- **Problem details**:
In the records that come next, find every line with "template". Return those lines.

- **Given information**:

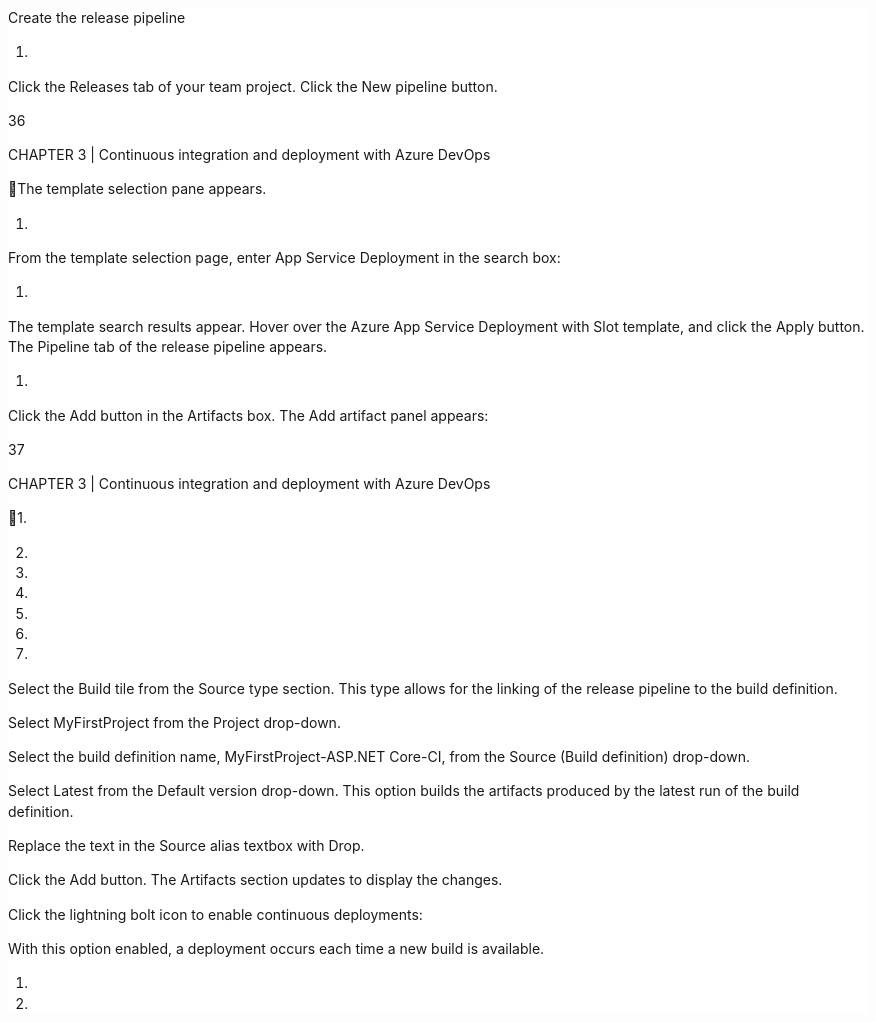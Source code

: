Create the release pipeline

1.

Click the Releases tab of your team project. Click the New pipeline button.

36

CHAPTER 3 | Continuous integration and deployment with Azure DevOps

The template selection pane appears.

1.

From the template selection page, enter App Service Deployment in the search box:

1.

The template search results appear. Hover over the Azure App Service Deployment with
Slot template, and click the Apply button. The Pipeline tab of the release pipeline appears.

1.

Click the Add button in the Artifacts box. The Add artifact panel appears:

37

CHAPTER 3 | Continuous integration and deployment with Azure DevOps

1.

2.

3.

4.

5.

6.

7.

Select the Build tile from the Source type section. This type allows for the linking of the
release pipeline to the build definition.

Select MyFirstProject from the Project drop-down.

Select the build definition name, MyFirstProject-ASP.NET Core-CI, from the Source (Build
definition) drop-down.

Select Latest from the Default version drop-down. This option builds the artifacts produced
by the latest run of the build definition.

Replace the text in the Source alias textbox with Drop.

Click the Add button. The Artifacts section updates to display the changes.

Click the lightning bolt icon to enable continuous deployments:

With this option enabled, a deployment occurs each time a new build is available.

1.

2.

- **Completed task**:
The template selection pane appears.
From the template selection page, enter App Service Deployment in the search box:
The template search results appear. Hover over the Azure App Service Deployment with
Slot template, and click the Apply button. The Pipeline tab of the release pipeline appears.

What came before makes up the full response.